### What is expected
The entries that follow should be duplicated in full, without a single alteration.

### Record excerpts
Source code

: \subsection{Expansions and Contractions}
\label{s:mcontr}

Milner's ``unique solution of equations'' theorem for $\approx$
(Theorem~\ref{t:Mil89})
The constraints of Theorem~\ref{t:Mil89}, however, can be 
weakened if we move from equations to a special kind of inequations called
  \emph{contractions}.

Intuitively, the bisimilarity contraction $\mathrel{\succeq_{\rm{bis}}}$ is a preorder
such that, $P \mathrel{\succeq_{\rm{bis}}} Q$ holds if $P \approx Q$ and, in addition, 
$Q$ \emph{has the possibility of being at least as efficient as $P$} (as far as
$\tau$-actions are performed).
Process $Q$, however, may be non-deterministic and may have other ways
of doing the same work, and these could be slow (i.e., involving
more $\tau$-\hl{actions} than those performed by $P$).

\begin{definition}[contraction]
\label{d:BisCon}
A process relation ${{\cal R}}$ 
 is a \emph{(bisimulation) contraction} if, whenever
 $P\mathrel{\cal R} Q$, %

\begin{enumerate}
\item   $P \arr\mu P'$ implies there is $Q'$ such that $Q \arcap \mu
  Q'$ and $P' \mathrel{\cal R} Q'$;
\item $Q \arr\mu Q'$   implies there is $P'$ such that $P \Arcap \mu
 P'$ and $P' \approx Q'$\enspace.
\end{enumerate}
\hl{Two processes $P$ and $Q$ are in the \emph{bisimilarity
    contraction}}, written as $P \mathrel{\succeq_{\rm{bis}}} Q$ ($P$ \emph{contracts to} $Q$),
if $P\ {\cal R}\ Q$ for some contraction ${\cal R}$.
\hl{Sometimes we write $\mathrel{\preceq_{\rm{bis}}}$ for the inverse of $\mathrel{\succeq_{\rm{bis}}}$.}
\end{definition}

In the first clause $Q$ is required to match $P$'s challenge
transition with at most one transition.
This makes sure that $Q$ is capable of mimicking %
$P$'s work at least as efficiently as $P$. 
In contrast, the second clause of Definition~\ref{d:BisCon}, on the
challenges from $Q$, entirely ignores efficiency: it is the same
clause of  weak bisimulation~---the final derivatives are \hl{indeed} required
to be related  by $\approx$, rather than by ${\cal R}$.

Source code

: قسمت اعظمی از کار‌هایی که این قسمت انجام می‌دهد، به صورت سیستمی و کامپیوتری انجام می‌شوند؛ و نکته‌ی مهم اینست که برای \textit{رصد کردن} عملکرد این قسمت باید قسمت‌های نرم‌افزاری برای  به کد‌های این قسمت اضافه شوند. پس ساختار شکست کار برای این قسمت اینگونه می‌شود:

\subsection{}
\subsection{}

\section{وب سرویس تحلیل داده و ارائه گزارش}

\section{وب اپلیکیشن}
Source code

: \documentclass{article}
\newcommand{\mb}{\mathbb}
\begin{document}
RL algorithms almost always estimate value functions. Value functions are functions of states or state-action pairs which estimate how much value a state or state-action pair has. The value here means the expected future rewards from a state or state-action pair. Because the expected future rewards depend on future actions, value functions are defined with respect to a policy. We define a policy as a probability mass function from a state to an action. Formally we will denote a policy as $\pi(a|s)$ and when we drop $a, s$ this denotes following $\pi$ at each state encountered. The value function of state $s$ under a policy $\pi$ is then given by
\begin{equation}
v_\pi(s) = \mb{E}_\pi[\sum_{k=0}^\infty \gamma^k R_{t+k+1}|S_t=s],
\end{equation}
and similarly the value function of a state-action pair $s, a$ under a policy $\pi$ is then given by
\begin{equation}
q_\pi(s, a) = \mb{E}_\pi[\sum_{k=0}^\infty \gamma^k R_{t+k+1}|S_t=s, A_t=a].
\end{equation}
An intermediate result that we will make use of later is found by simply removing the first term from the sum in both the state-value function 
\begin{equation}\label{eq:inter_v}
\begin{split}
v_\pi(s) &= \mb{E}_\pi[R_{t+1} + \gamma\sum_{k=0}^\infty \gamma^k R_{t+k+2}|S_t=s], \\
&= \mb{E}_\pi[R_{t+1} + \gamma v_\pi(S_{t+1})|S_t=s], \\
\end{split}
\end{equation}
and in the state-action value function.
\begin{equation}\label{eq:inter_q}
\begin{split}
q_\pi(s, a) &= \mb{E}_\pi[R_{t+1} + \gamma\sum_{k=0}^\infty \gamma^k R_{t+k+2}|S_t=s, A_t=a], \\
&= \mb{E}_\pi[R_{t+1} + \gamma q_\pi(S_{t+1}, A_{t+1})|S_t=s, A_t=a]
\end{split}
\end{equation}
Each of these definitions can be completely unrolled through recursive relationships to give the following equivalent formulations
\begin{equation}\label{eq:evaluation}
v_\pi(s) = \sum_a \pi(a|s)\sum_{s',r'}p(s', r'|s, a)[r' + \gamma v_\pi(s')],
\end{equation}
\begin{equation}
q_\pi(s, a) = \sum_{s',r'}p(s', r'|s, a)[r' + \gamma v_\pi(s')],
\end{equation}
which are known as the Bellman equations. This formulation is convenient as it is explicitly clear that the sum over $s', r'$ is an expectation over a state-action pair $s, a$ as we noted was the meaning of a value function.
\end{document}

### Answer space
Source code

: \subsection{Expansions and Contractions}
\label{s:mcontr}

Milner's ``unique solution of equations'' theorem for $\approx$
(Theorem~\ref{t:Mil89})
The constraints of Theorem~\ref{t:Mil89}, however, can be 
weakened if we move from equations to a special kind of inequations called
  \emph{contractions}.

Intuitively, the bisimilarity contraction $\mathrel{\succeq_{\rm{bis}}}$ is a preorder
such that, $P \mathrel{\succeq_{\rm{bis}}} Q$ holds if $P \approx Q$ and, in addition, 
$Q$ \emph{has the possibility of being at least as efficient as $P$} (as far as
$\tau$-actions are performed).
Process $Q$, however, may be non-deterministic and may have other ways
of doing the same work, and these could be slow (i.e., involving
more $\tau$-\hl{actions} than those performed by $P$).

\begin{definition}[contraction]
\label{d:BisCon}
A process relation ${{\cal R}}$ 
 is a \emph{(bisimulation) contraction} if, whenever
 $P\mathrel{\cal R} Q$, %

\begin{enumerate}
\item   $P \arr\mu P'$ implies there is $Q'$ such that $Q \arcap \mu
  Q'$ and $P' \mathrel{\cal R} Q'$;
\item $Q \arr\mu Q'$   implies there is $P'$ such that $P \Arcap \mu
 P'$ and $P' \approx Q'$\enspace.
\end{enumerate}
\hl{Two processes $P$ and $Q$ are in the \emph{bisimilarity
    contraction}}, written as $P \mathrel{\succeq_{\rm{bis}}} Q$ ($P$ \emph{contracts to} $Q$),
if $P\ {\cal R}\ Q$ for some contraction ${\cal R}$.
\hl{Sometimes we write $\mathrel{\preceq_{\rm{bis}}}$ for the inverse of $\mathrel{\succeq_{\rm{bis}}}$.}
\end{definition}

In the first clause $Q$ is required to match $P$'s challenge
transition with at most one transition.
This makes sure that $Q$ is capable of mimicking %
$P$'s work at least as efficiently as $P$. 
In contrast, the second clause of Definition~\ref{d:BisCon}, on the
challenges from $Q$, entirely ignores efficiency: it is the same
clause of  weak bisimulation~---the final derivatives are \hl{indeed} required
to be related  by $\approx$, rather than by ${\cal R}$.

Source code

: قسمت اعظمی از کار‌هایی که این قسمت انجام می‌دهد، به صورت سیستمی و کامپیوتری انجام می‌شوند؛ و نکته‌ی مهم اینست که برای \textit{رصد کردن} عملکرد این قسمت باید قسمت‌های نرم‌افزاری برای  به کد‌های این قسمت اضافه شوند. پس ساختار شکست کار برای این قسمت اینگونه می‌شود:

\subsection{}
\subsection{}

\section{وب سرویس تحلیل داده و ارائه گزارش}

\section{وب اپلیکیشن}
Source code

: \documentclass{article}
\newcommand{\mb}{\mathbb}
\begin{document}
RL algorithms almost always estimate value functions. Value functions are functions of states or state-action pairs which estimate how much value a state or state-action pair has. The value here means the expected future rewards from a state or state-action pair. Because the expected future rewards depend on future actions, value functions are defined with respect to a policy. We define a policy as a probability mass function from a state to an action. Formally we will denote a policy as $\pi(a|s)$ and when we drop $a, s$ this denotes following $\pi$ at each state encountered. The value function of state $s$ under a policy $\pi$ is then given by
\begin{equation}
v_\pi(s) = \mb{E}_\pi[\sum_{k=0}^\infty \gamma^k R_{t+k+1}|S_t=s],
\end{equation}
and similarly the value function of a state-action pair $s, a$ under a policy $\pi$ is then given by
\begin{equation}
q_\pi(s, a) = \mb{E}_\pi[\sum_{k=0}^\infty \gamma^k R_{t+k+1}|S_t=s, A_t=a].
\end{equation}
An intermediate result that we will make use of later is found by simply removing the first term from the sum in both the state-value function 
\begin{equation}\label{eq:inter_v}
\begin{split}
v_\pi(s) &= \mb{E}_\pi[R_{t+1} + \gamma\sum_{k=0}^\infty \gamma^k R_{t+k+2}|S_t=s], \\
&= \mb{E}_\pi[R_{t+1} + \gamma v_\pi(S_{t+1})|S_t=s], \\
\end{split}
\end{equation}
and in the state-action value function.
\begin{equation}\label{eq:inter_q}
\begin{split}
q_\pi(s, a) &= \mb{E}_\pi[R_{t+1} + \gamma\sum_{k=0}^\infty \gamma^k R_{t+k+2}|S_t=s, A_t=a], \\
&= \mb{E}_\pi[R_{t+1} + \gamma q_\pi(S_{t+1}, A_{t+1})|S_t=s, A_t=a]
\end{split}
\end{equation}
Each of these definitions can be completely unrolled through recursive relationships to give the following equivalent formulations
\begin{equation}\label{eq:evaluation}
v_\pi(s) = \sum_a \pi(a|s)\sum_{s',r'}p(s', r'|s, a)[r' + \gamma v_\pi(s')],
\end{equation}
\begin{equation}
q_\pi(s, a) = \sum_{s',r'}p(s', r'|s, a)[r' + \gamma v_\pi(s')],
\end{equation}
which are known as the Bellman equations. This formulation is convenient as it is explicitly clear that the sum over $s', r'$ is an expectation over a state-action pair $s, a$ as we noted was the meaning of a value function.
\end{document}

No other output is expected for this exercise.